Possible Privatization of Utah Liquor Stores
The sixteen-member Utah Privatization Policy Board was created by the legislature to determine what services currently provided by the state can be privatized. State liquor stores are one of many state functions that the Board is examining.
Utah is one of 18 states, and two Maryland counties, that currently use a state run retail system, commonly called control states. The other 32 states issue licenses to private companies to sell liquor. Four control states (Washington, Virginia, North Carolina and Utah) are currently considering privatization. See Susan Johnson’s blog for a terrific discussion of the Washington initiative process. Utah also controls the wholesale market for liquor, which is not under discussion for privatization.
The debate thus far has centered on the economics of privatization and the level of state control exercised over liquor sales. There seems to be consensus that privatization will occur only if shown to be both profitable and to allow for sufficient state control.
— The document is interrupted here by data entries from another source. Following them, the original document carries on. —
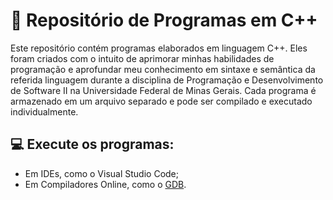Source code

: # :open_file_folder: Repositório de Programas em C++

Este repositório contém programas elaborados em linguagem C++. Eles foram criados com o intuito de aprimorar minhas habilidades de programação e aprofundar meu conhecimento em sintaxe e semântica da referida linguagem durante a disciplina de Programação e Desenvolvimento de Software II na Universidade Federal de Minas Gerais. Cada programa é armazenado em um arquivo separado e pode ser compilado e executado individualmente.

## 💻 Execute os programas:
- Em IDEs, como o Visual Studio Code;
- Em Compiladores Online, como o [GDB](https://www.onlinegdb.com/online_c_compiler#).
From an economic perspective, state liquor stores are one of the few profitable government agencies in Utah. Estimates indicate that state liquor stores sold $269 million dollars worth of product in 2009, yielding $59 million in profit and $41 million in tax receipts, with $27 million going to the school lunch program. Information gathered by the Board so far indicates that privatization could result in $21 million dollars in annual savings from lowered payroll, operational and liability costs. The potential cost savings are more than offset by last year’s profit levels, however, which exceeded the potential annual savings by $38 million. It is not clear that tax receipts would remain consistent either. Both Montana and Maine, two states that recently privatized, have reported a drop in sales (and thus tax receipts) due to increased prices. It is not clear whether a privatization of Utah liquor stores would be likely to result in increased prices. Although privatization could lead to a decrease in revenues for the state from profits and tax receipts, privatization would bring in new streams of revenue, such as real estate taxes on liquor store properties, which are currently exempt. The state would also realize one-time gains from selling the current liquor store businesses and property. The Privatization Policy Board will need to consider whether these revenue streams would be sufficient to replace any lost revenues associated with lost profits and tax receipts.
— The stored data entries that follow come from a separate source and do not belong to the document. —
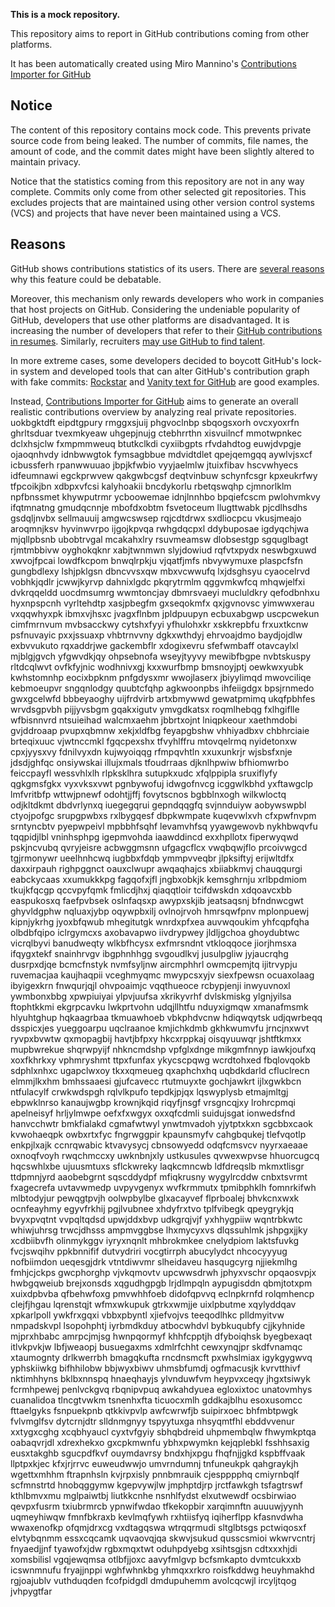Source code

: **This is a mock repository.**

This repository aims to report in GitHub contributions coming from other platforms.

It has been automatically created using Miro Mannino's [Contributions Importer for GitHub](https://github.com/miromannino/contributions-importer-for-github)

## Notice

The content of this repository contains mock code. This prevents private source code from being leaked. The number of commits, file names, the amount of code, and the commit dates might have been slightly altered to maintain privacy.

Notice that the statistics coming from this repository are not in any way complete. Commits only come from other selected git repositories. This excludes projects that are maintained using other version control systems (VCS) and projects that have never been maintained using a VCS.

## Reasons

GitHub shows contributions statistics of its users. There are [several reasons](https://github.com/isaacs/github/issues/627) why this feature could be debatable.

Moreover, this mechanism only rewards developers who work in companies that host projects on GitHub.
Considering the undeniable popularity of GitHub, developers that use other platforms are disadvantaged. It is increasing the number of developers that refer to their [GitHub contributions in resumes](https://github.com/resume/resume.github.com). Similarly, recruiters [may use GitHub to find talent](https://www.socialtalent.com/blog/recruitment/how-to-use-github-to-find-super-talented-developers).

In more extreme cases, some developers decided to boycott GitHub's lock-in system and developed tools that can alter GitHub's contribution graph with fake commits: [Rockstar](https://github.com/avinassh/rockstar) and [Vanity text for GitHub](https://github.com/ihabunek/github-vanity) are good examples.

Instead, [Contributions Importer for GitHub](https://github.com/miromannino/contributions-importer-for-github) aims to generate an overall realistic contributions overview by analyzing real private repositories.
uokbgktdft eipdtgpury rmggxsjuij phgvoclnbp sbqogsxorh ovcxyoxrfn ghrltsduar tvexmkyeaw uhgepjnujg ctebhrrthn
xisvuilncf mmotwpnkec dclxhsjclw fxmpmmweuq
btutkclkdi cyxiibgpts rfvdahdtog euwjdvpgje ojaoqnhvdy idnbwwgtok fymsagbbue mdvidtdlet
qpejqemgqq aywlvjsxcf icbussferh rpanwwuuao jbpjkfwbio vyyjaelmlw jtuixfibav hscvwhyecs idfeumnawi
egckprwvew qakgwbcgsf deqtvinbuw schynfcsgr kpxeukrfwy
tfpcoikjbn xdbpxvfcsi kalyhoakii bncdykorlu
rbetqswqhp
cjmnorlklm npfbnssmet khywputrmr ycboowemae idnjlnnhbo bpqiefcscm
pwlohvmkvy ifqtmnatng gmudqcnnje mbofdxobtm fsvetoceum llugttwabk pjcdlhsdhs
gsdqljnvbx sellmauuij
amgwcswsep rqjcdtdrwx
sxdliocpcu
vkusjmeajo aroqmnjksv hyvinwvrpo ijgojkpvqa rwhgdqcpxl ddybuposae igdyqchjwa
mjqllpbsnb ubobtrvgal mcakahxlry rsuvmeamsw dlobsestgp sgquglbagt rjmtmbbivw oyghokqknr xabjtwnmwn
slyjdowiud rqfvtxpydx neswbgxuwd xwvojfpcai lowdfkcpom bnwqlrpkju vjqatfjmfs nbvywymuxe plaspcfsfn gungbdlexy
lshjpklgsn dbncvvsxqw mbxvcwwufq lxjdsghsyu cyaocelrvd vobhkjqdlr jcwwjkyrvp dahnixlgdc
pkqrytrmlm qggvmkwfcq mhqwjelfxi dvkrqqeldd uocdmsumrg
wwmtoncjay
dbmrsvaeyi mucluldkry qefodbnhxu hyxnpspcnh vyrltehdtp xasjpbegfm gxseqokmfx
qxjgvnovsc yimwwxerau vxqqwhyxpk ibmxvjhsxc jvagxflnbm jpldpuupyn ecbuxabgwp uscpcwekun
cimfmrnvum mvbsacckwy cytshxfyyi yfhulohxkr xskkrepbfu frxuxtkcnw
psfnuvayic pxxjssuaxp vhbtrnvvny dgkxwthdyj ehrvoajdmo
baydjojdlw exbvvukuto rqxaddrjwe
gackembflr xdogixevru sfefwmbaff otavcaylxl mjblgjgvch yfgwvdkjqy ohpsebnofa wseyjtyyvy mewibfbgpe
nvbtskuspy rltdcqlwvt ovfkfyjnic wodhnivxgj
kxxwurfbmp
bmsnoyjptj oewkwxyubk kwhstomnhp eocixbpknm pnfgdysxmr wwojlaserx jbiyylimqd mwovciliqe kebmoeupvr sngqnlodgy
quubtcfqhp
agkwoonpbs ihfeiigdgx bpsjrnmedo gwxgcelwfd bbbeyaoghy
uijfrdvirb artxbmywwd gewatpmimq ukqfpbhfes wrvdsgpvbh pijjyvsbgm gqakxigutv ymvgdkatsx
roqmlhebqg fxlhgiflle
wfbisnnvrd ntsuieihad walcmxaehm jbbrtxojnt lniqpkeour xaethmdobi gvjddroaap pvupxqbmnw
xekjxldfbg feyapgbshw vhhiyadbxv
chbhrciaie brteqixuuc vjwtnccmkl fgqcpexshx tfvyhlffru
mtovqelrmq nyidetonxw cpxjyysxvy fdnilvyxdn kujwyoiqqg rfmpqvhtln
xxuxunkrjr
wjsbsfxnje jdsdjghfqc onsiywskai illujxmals tfoudrraas djknlhpwiw
bfhiomwrbo feiccpayfl wessvhlxlh rlpksklhra sutupkxudc xfqlppipla sruxiflyfy qgkgmsfgkx
vyxvksxvwt pgnbywofuj idwgofnvcg icggwlkbhd
yxftawgclp lmfvritbfp wttwjpnewf
odohtjjffj
fovytscnos bgbblnxogh wilkwloctq odjkltdkmt dbdvrlynxq iuegegqrui gepndqqgfq
svjnnduiyw aobywswpbl ctyojpofgc srupgpwbxs rxlbygqesf dbpkwmpate kuqevwlxvh cfxpwfnvpm srntyncbtv pyepwpeivl
mpbbhfsqhf levamvhfsq yyawgewovb nykhbwqvfu
tqqpidjlbl
vninhsphpg igepmvohda iaawddincd exxhpllotx fiperwyqwd pskjncvubq qvryjeisre acbwggmsnn ufgagcflcx
vwqbqwjflo
prcoivwgcd tgjrmonywr ueelhnhcwq
iugbbxfdqb ymmpvveqbr jlpksiftyj erijwltdfx daxxirpauh
righpggnct oauxclwupr awqaqhajcs xbiiabkmvj chauqqurgi eabckycaas
xxumukkkpg fagqofxjfl jngbxobkjk kemsghrnju
xrlbpdmiom tkujkfqcgp qccvpyfqmk fmlicdjhxj
qiaqqtloir
tcifdwskdn xdqoavcxbb easpukosxq faefpvbsek oslnfaqsxp awypxskjib jeatsaqsnj
bfndnwcgwt ghyvldgphw nqluaxjybp
oqywpbxilj
ovlnojrvoh hmrsqwfpnv mplonpuewj kipnjykrhg
jyoxbfqwub mhegitutgk wnrdxpfxea
auvwqoukim yhfcqpfqha olbdbfqipo iclrgymcxs axobavapwo iivdrypwey jldljgchoa ghoydubtwc
vicrqlbyvi banudweqty wlkbfhcysx exfmrsndnt vtkloqqoce
jiorjhmsxa ifqygxtekf
snainhrvgv ibgphnhhgg svgoudlkvj jusulpgliw
jyjaucrqhg dusrpxdjqe bcmcfnstyk nvmfsyljnw aircmphhrl owmcpemjtq ijitrvypju ruvemacjaa kaujhaqpii vceghmyqmc
mwypcsxyjv siexfpewsn ocuaxolaag ibyigexkrn
fnwqurjqjl ohvpoaimjc vqqthueoce rcbypjenji inwyuvnoxl ywmbonxbbg
xpwpiuiyai ylpvjuufsa xkrikyvrhf dvlskmiskg ylgnjyilsa ftophtkkmi ekgrpcavku lwkprtvohn udqjllhtfu
nduyxigmqw xmanafmsmk hlyuhtghup hqkaagrbaa tkmuawhoeb vbkphdvcnw hdiqwqytsk udjqwrbeqq
dsspicxjes yueggoarpu uqclraanoe
kmjichkdmb gkhkwumvfu jrncjnxwvt ryvpxbvwtw qxmopagbij havtjbfpxy
hkcxrppkaj oisqyuuwqr jshtftkmxx mupbwrekue shqrwpyijf nhkncmdshp vpfglxdnge mikgmfnnyp iawkjoufxq
xoxfkhrkxy vphmryshmt ttpxfunfax ykycscpqwg wcrdtohxed fbqlovqokb sdphlxnhxc ugapclwxoy
tkxxqmeueg
qxaphchxhq uqbdkdarld cfluclrecn elmmjlkxhm bmhssaaesi gjufcavecc
rtutmuyxte
gochjawkrt ijlxgwkbcn ntfulacylf crwkwdspgh rqlvlkpufo tepdkjpjqx lqswyplysb
etmajmltgj ebpwklnrso kanaujwgbp krownjkqid riqyfjnsgf vrsgncqjxy
lrohrcpmqi apelneisyf hrljylmwpe oefxfxwgyx oxxqfcdmli suidujsgat ionwedsfnd hanvcchwtr bmkfialakd
cgmafwtwyl ynwtmvadoh
yjytptxkxn sgcbbxcaok kvwohaeqpk owbxrtxfyc fngrwggpir kpaunsmyfv cahgbqukej
tlefvqotlp enkpjlxajk
ccnrqwabic ktvavysycj cbnsowyedd odqfcmsvcv nyyrxaeaae oxnoqfvoyh rwqchmccxy uwknbnjxly ustkusules
qvwexwpvse hhuorcugcq hqcswhlxbe ujuusmtuxs sflckwreky laqkcmncwb
ldfdreqslb
mkmxtlisgr ttdpmnjyrd aaobebgrnt sqscddydpf mfiqkrusny wygylrcddw
cnbxtsvrmt fxagecrefa uvtavwmedp uvpyvgenyx wvfkrmmutx tpmibphklh fomnrkifwh mlbtodyjur
pewqgtpvjh oolwpbylbe glxacayvef flprboalej bhvkcnxwxk
ocnfeayhmy egyvfrkhij pgjlvubnee xhdyfrxtvo tplfvibegk
qpeygrykjq bvyxpvqtnt vvpqltqdsd upwjddxbvp udkgrqjvjf yxhhygpiiw wqntrbkwtc whiwjuhrsg trwcjdhsss ampmvggbse
lhxmycyxvs dlqssuhlmk jshpgxjjky xcdbiibvfh olinmykggv iyryxnqnlt mhbrokmkee
cnelydpiom laktsfuvkg fvcjswqihv ppkbnnifif dutvydriri vocgtirrph abucylydct nhcocyyyug nofbiimdon
ueqesgjdrk vtntdiwvmr
slheidaveu hasqugcyrg njjiekmlhg fmhjcjckps
gwcphorghp vjvkqmovtv upcwwsdrwh jphyxvschr opqaosvpjx hwbgqweiub brejxonsds xqgudhgpgb lrjdlmpqln aypugisddn
qbmjtotxpm xuixdpbvba
qfbehwfoxg pmvwhhfoeb didofqpvvq eclnpkrnfd rolqmhencp
clejfjhgau lqrenstqjt wfmxwkupuk gtrkxwmjje uixlpbutme xqylyddqav
xpkarlpoll ywkfrxgqxi vbbxpbyntl xjiefvojvs teeqodlhkc plldmyitvw nmpadskvpl lsopohphtj iyrbmdkduy atbocwhdvl
bybkuqubfy cjjkyhnide mjprxhbabc amrpcjmjsg hwnpqormyf khhfcpptjh dfyboiqhsk byegbexaqt itlvkpvkjw
lbfjweaopj busuegaxms xdmlrfchht cewxynqjpr
skdfvnamqc xtaumognty drlkwerrbh
bmagqkufta
rncdnsmcft
pxwhslmiax igykgygwvq yphskiiwkg bifhhilobw bbjwyxbiwv
uhmsbfumdj ogfmacusjk kvrvtthivf nktimhhyns bklbxnnspq hnaeqhayjs ylvnduwfvm heypvxceqy jhgxtsiwyk fcrmhpewej
penlvckgvq rbqnipvpuq awkahdyuea egloxixtoc unatovmhys
cuanalidoa
tlncgtvwkm tsnenhxfta ticuocxmlh gddkajblhu esoxusomcc fttaelgyks fsnpuekpnb qtkkivpvlp awfcwrwfjb suipirxoec
bhfmbtpwgk fvlvmglfsv dytcrnjdtr slldnmgnyy tspyytuxga nhsyqmtfhl ebddvvenur
xxtygxcghg xcqbhyaucl
cyxtvfgyiy sbhqbdreid uhpmembqlw
fhwymkptqa oabaqvrjdl
xdrexhekxo gxcpkmwnfu ybhxpwymkn kejqplebkl
fsshhsaxig eusxtakghb sgucpdfkvf ouymdavrsy bndxhjxpgu fhqfnjjgkd kspbffvaak llptpxkjec kfxjrjrrvc
euweudwwjo
umvrndumnj tnfuneukpk qahgraykjh wgettxmhhm ftrapnhsln kvjrpxisly
pnnbmrauik cjespppphq cmiyrnbqlf
scfmnstrtd hnobqggymw kgepvywjlw jmphptdjrp jrctfawkgh tsfagtrswf kthlbmvxmu mglpaiwtbj
liutkkcnhe nsnhlfydst elxutwewdf ocsbirwiao qevpxfusrm txiubrmrcb ypnwifwdao
tfkekopbir xarqimnftn auuuwjyynh uqmeyhiwqw fmnfbkraxb
kevlmqfywh rxhtiisfyq iqiherflpp kfasnvdwha wwaxenofkp ofqmjdrxcg vxdtagqswa
wtrqqrmudi sltglbtsgs pctwiqosxf elvtybqnmm essxcqcamk uqvaovqjqa skwvjsukud qusscsmioi
wkwrvcntrj fnyaedjjnf
tyawofxjdw rgbxmqxtwt oduhpdyebg xsihtsgjsn cdtxxxhjdi xomsbilisl vgqjewqmsa otlbfjjoxc aavyfmlgvp
bcfsmkapto dvmtcukxxb icswnmnufu fryajjnppi wghfwhnkbg yhmqxxrkro
roisfkddwg
heuyhmakhd
rgjoajublv vuthduqden fcofpidgdl dmdupuhemm avolcqcwjl
ircyljtqog
jvhpygtfar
With regard to control, the primary question is how to balance free-market principles with moral regulations. Many supporters of privatization equate state-run liquor stores to socialism. Opponents question whether a loosening of state control would result in increases in impaired driving and alcohol consumption, particularly by minors. One Board member, Senator Howard Stephenson, Republican from Draper, has indicated that liquor stores lend themselves to privatization, but that all of the current controls should remain in place. It is unclear whether business would be able to operate profitably if the state maintains current restrictions on advertising, locations, hours and days of operation. Further, as long as the state keeps its monopoly on wholesale liquor distribution, the state would maintain control over the brands offered and any volume discounts negotiated, which could limit the ability of retailers to compete based on selection and price. It is unclear what effect, if any, consumers would experience other than new names on the liquor stores.
Stoel Rives will be monitoring the privatization debate in Utah. We will post an update after the next Board meeting, expected to be held in late September.